Her overall assessment is that there is much to be done to make China a preferred destination for international commercial dispute resolution, as the political leadership would like. I agree and would add that Chinese institutions could improve their soft power in specific, discrete ways by “making reference to the beneficial experience of foreign institutions” (对世界上的优秀法治文明成果要积极吸收借鉴) or considering some new ideas. Why it is so difficult merits extended discussion (elsewhere). It appears to require some legal and institutional flexibility, openness to outsiders and outside practices, and practical thinking about how those ideas or practices could adapted to the Chinese environment. It seems these qualities are in short supply these days when the emphasis is on self-reliance and in judicial reform, “Chinese style and self-owned brand.” Justice Tao draws on the beneficial international experience of several SPC judges to make a suggestion that implies greater institutional flexibility. She does not address the possible legal obstacles, but what is important is the signal that she is considering ideas other than the tried and true.
- China’s legal infrastructure lags behind the trend of international developments
Justice Tao points to what the international community has done in harmonizing international commercial legal rules through the New York Convention [Convention on the Recognition and Enforcement of Foreign Arbitral Awards], Singapore Convention on Mediation, Hague Judgments Convention, and the Mauritius Convention, as well as the related Model Laws. She notes that China has only ratified and implemented the New York Convention, while the other conventions have not been ratified or lack supporting measures. The Civil Procedure Law and Arbitration Law are being revised, and commercial mediation and investment arbitration legislation are absent.
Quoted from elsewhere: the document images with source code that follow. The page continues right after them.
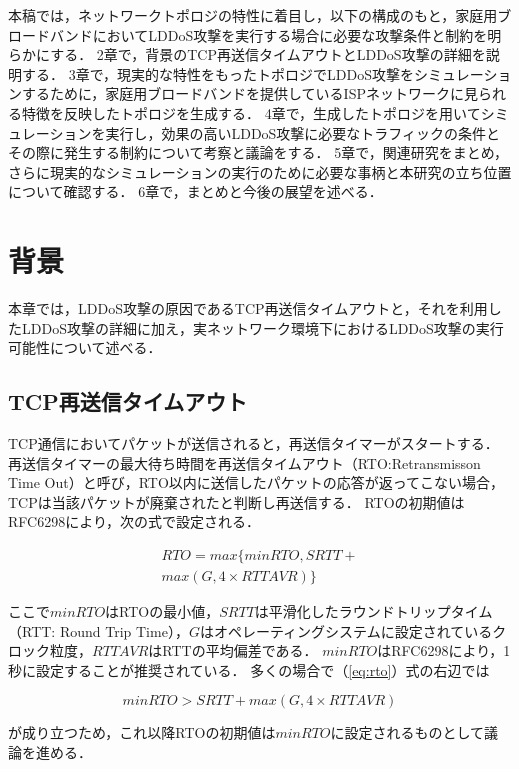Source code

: \documentclass[Japanese]{dicomopapers}
\begin{document}
本稿では，ネットワークトポロジの特性に着目し，以下の構成のもと，家庭用ブロードバンドにおいてLDDoS攻撃を実行する場合に必要な攻撃条件と制約を明らかにする．
2章で，背景のTCP再送信タイムアウトとLDDoS攻撃の詳細を説明する．
3章で，現実的な特性をもったトポロジでLDDoS攻撃をシミュレーションするために，家庭用ブロードバンドを提供しているISPネットワークに見られる特徴を反映したトポロジを生成する．
4章で，生成したトポロジを用いてシミュレーションを実行し，効果の高いLDDoS攻撃に必要なトラフィックの条件とその際に発生する制約について考察と議論をする．
5章で，関連研究をまとめ，さらに現実的なシミュレーションの実行のために必要な事柄と本研究の立ち位置について確認する．
6章で，まとめと今後の展望を述べる．

\section{背景}
本章では，LDDoS攻撃の原因であるTCP再送信タイムアウトと，それを利用したLDDoS攻撃の詳細に加え，実ネットワーク環境下におけるLDDoS攻撃の実行可能性について述べる．

\subsection{TCP再送信タイムアウト}

TCP通信においてパケットが送信されると，再送信タイマーがスタートする．
再送信タイマーの最大待ち時間を再送信タイムアウト（RTO:Retransmisson Time Out）と呼び，RTO以内に送信したパケットの応答が返ってこない場合，TCPは当該パケットが廃棄されたと判断し再送信する．
RTOの初期値はRFC6298\cite{rfc}により，次の式で設定される．

\begin{eqnarray}
    \label{eq:rto}
    RTO = max\{minRTO,SRTT+ \nonumber \\ max(G,4×RTTAVR)\}
\end{eqnarray}

ここで$minRTO$はRTOの最小値，$SRTT$は平滑化したラウンドトリップタイム（RTT: Round Trip Time），$G$はオペレーティングシステムに設定されているクロック粒度，$RTTAVR$はRTTの平均偏差である．
$minRTO$はRFC6298\cite{rfc}により，1秒に設定することが推奨されている．
多くの場合で（\ref{eq:rto}）式の右辺では

\begin{equation}
    minRTO > SRTT + max(G,4×RTTAVR)
\end{equation}

が成り立つため，これ以降RTOの初期値は$minRTO$に設定されるものとして議論を進める．
\end{document}

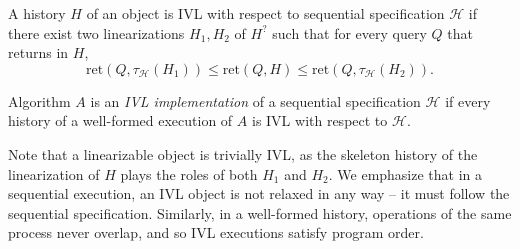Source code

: 
    

\begin{definition}
  A history $H$ of an object is IVL with respect to sequential specification $\mathcal{H}$ if there
  exist two linearizations $H_1, H_2$ of $H^?$ such that for every {\sc query} $Q$
  that returns in $H$,
  \[\text{ret}(Q, \tau_\mathcal{H}(H_1)) \leq \text{ret}(Q, H) \leq \text{ret}(Q, \tau_\mathcal{H}(H_2)). \]

  Algorithm $A$ is an \emph{IVL implementation} of a sequential specification $\mathcal{H}$ if every
  history of a well-formed execution of $A$ is IVL with respect to $\mathcal{H}$.
  \label{ivl-def:ivl}
\end{definition}

Note that a linearizable object is trivially IVL, as the skeleton history of the linearization of $H$ plays the roles
of both $H_1$ and $H_2$. We emphasize that in a sequential execution, an IVL object is not relaxed
in any way -- it must follow the sequential specification. Similarly, in a well-formed history,
operations of the same process never overlap, and so IVL executions satisfy program order.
While I will leave the analysis of the current amendments to the Civil Procedure Law to those who have greater expertise than I, I believe neither the amendments nor the latest socialist education campaign will sway litigants who have selected the New York, English, Hong Kong, or Singapore courts for dispute resolution. It is difficult to know whether issues lie in the original draft proposed by the SPC or have resulted from comments from the NPC’s Legislative Affairs Commission or other institutions involved in commenting on the draft before it was made public.
She recommends “promoting” the revision of the Arbitration Law to incorporate more elements from the Model Law, specify the seat of arbitration, and accelerate the efficiency of the enforcement of arbitral awards. It is not clear what she means by the latter and she may be just expressing a general concern with efficiency.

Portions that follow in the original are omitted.